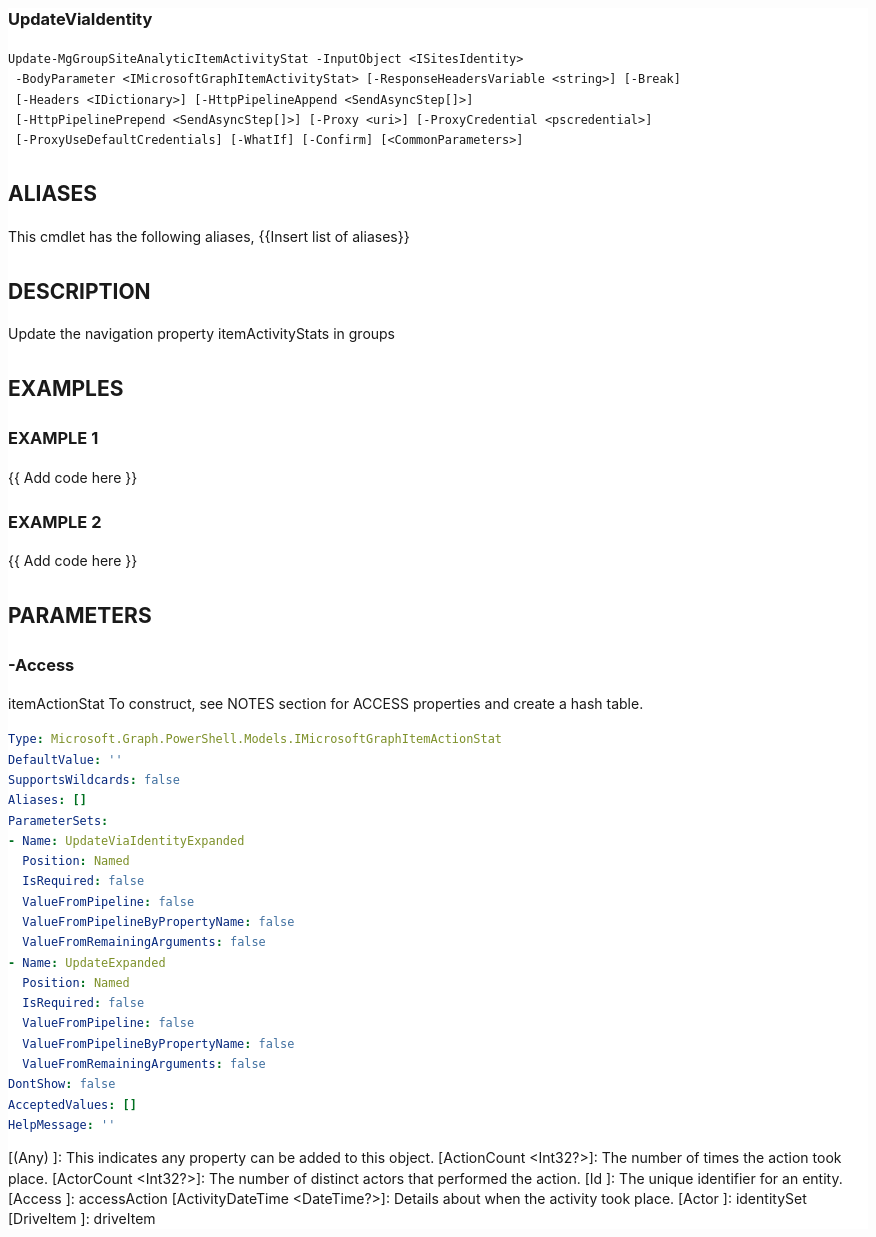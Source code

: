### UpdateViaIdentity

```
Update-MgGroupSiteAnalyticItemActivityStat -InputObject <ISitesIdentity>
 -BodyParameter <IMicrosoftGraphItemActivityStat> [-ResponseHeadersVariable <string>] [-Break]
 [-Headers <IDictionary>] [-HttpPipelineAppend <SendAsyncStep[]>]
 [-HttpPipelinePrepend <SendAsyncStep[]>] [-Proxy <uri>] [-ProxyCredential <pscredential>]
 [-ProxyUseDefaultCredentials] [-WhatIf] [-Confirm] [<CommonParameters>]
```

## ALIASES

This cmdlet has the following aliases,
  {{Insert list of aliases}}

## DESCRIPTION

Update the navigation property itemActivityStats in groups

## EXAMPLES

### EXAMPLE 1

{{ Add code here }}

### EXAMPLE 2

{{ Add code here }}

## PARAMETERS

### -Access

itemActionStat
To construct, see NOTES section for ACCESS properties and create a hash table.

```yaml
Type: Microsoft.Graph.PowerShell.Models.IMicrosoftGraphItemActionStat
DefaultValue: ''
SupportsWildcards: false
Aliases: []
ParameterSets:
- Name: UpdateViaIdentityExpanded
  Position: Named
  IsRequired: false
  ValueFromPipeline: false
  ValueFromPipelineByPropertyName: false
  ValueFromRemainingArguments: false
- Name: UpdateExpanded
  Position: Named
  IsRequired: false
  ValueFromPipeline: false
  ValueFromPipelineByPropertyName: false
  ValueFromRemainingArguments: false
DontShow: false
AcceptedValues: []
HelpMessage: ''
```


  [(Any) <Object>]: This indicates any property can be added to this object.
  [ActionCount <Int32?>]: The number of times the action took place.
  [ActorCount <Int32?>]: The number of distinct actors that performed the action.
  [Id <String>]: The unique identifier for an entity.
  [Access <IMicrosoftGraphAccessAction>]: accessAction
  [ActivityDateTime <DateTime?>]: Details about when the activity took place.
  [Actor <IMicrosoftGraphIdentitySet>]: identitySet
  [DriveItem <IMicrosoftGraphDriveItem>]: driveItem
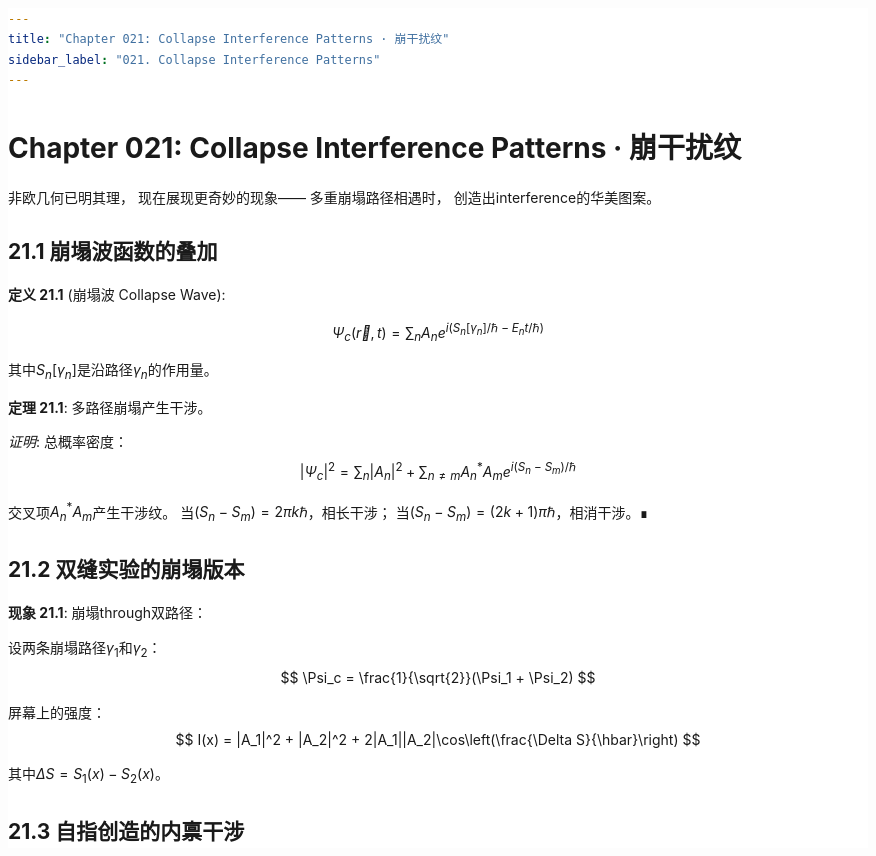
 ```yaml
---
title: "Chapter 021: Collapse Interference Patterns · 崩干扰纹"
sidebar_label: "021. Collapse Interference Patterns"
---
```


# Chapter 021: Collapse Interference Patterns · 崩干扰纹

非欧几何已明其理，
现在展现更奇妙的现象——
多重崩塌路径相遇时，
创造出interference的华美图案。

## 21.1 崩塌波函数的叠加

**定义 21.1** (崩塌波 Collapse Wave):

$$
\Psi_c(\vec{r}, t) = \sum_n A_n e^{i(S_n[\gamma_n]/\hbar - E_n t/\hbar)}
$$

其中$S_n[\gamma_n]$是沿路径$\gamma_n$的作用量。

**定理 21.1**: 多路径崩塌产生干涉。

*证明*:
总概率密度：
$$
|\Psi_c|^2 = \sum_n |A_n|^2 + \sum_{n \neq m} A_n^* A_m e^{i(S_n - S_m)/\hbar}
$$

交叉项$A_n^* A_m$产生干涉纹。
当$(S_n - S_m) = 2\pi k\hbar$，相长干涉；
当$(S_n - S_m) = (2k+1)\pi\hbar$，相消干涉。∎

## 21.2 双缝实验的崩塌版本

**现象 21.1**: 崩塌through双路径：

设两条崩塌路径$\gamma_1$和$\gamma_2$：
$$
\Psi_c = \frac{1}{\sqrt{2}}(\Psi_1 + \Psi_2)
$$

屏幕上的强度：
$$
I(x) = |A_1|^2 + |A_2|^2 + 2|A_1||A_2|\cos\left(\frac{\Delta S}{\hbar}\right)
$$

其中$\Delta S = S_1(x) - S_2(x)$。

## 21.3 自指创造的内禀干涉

.....

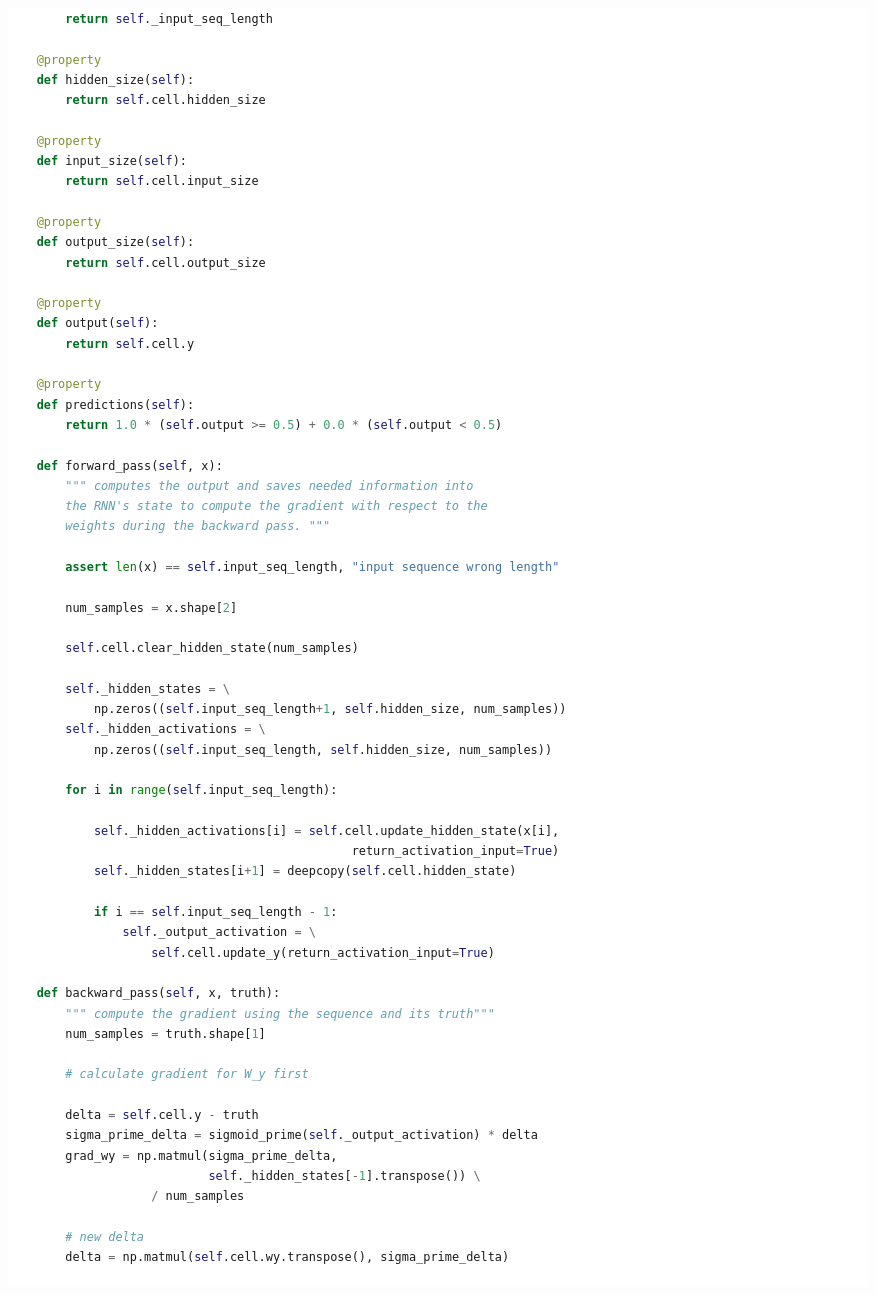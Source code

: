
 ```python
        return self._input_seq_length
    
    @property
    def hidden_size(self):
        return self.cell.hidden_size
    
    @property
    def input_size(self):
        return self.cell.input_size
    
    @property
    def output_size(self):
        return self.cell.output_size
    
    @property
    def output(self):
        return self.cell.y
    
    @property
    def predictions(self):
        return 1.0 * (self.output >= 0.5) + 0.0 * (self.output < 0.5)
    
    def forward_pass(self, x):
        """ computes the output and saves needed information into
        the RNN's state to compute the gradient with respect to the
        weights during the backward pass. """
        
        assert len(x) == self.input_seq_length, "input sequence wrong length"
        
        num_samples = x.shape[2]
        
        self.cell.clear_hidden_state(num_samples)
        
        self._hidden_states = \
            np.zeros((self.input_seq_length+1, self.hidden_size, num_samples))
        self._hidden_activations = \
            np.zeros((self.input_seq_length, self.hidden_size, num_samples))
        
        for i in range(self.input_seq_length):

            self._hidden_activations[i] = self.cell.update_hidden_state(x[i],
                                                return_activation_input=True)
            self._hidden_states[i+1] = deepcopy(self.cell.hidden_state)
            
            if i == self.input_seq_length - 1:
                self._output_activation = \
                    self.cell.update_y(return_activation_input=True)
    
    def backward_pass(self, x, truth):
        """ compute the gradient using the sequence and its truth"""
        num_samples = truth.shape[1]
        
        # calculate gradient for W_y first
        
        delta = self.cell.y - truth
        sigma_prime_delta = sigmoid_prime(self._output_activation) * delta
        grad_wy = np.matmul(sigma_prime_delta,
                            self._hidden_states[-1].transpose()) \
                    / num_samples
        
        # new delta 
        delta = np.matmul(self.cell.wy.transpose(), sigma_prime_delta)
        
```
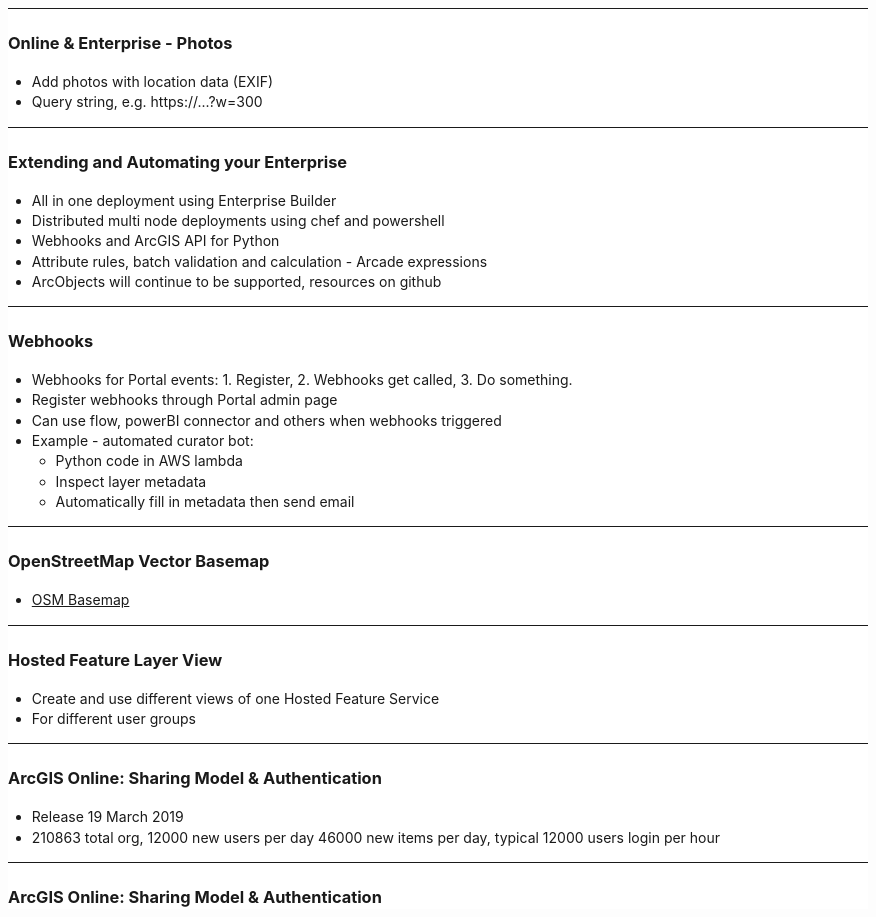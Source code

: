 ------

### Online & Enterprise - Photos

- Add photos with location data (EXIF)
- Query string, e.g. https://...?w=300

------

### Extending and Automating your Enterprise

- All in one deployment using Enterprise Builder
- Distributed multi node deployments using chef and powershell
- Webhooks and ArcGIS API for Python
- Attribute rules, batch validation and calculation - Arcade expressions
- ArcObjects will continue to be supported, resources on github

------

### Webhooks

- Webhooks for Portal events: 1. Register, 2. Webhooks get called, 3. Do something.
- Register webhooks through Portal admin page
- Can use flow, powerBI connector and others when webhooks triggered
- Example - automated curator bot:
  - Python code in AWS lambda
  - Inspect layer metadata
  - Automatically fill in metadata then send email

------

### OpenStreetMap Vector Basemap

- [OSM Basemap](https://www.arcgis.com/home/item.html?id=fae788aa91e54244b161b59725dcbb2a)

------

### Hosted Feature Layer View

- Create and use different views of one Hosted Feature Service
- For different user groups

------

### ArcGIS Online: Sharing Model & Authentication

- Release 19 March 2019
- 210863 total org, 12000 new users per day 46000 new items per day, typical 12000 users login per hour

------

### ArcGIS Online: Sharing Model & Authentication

.....

§ **About this task**
From the data above, output exactly the lines between the one containing "### Extending and Automating your Enterprise" and the one containing "- Register webhooks through Portal admin page", counting both of them.

§ **Your solution**
### Extending and Automating your Enterprise

- All in one deployment using Enterprise Builder
- Distributed multi node deployments using chef and powershell
- Webhooks and ArcGIS API for Python
- Attribute rules, batch validation and calculation - Arcade expressions
- ArcObjects will continue to be supported, resources on github

------

### Webhooks

- Webhooks for Portal events: 1. Register, 2. Webhooks get called, 3. Do something.
- Register webhooks through Portal admin page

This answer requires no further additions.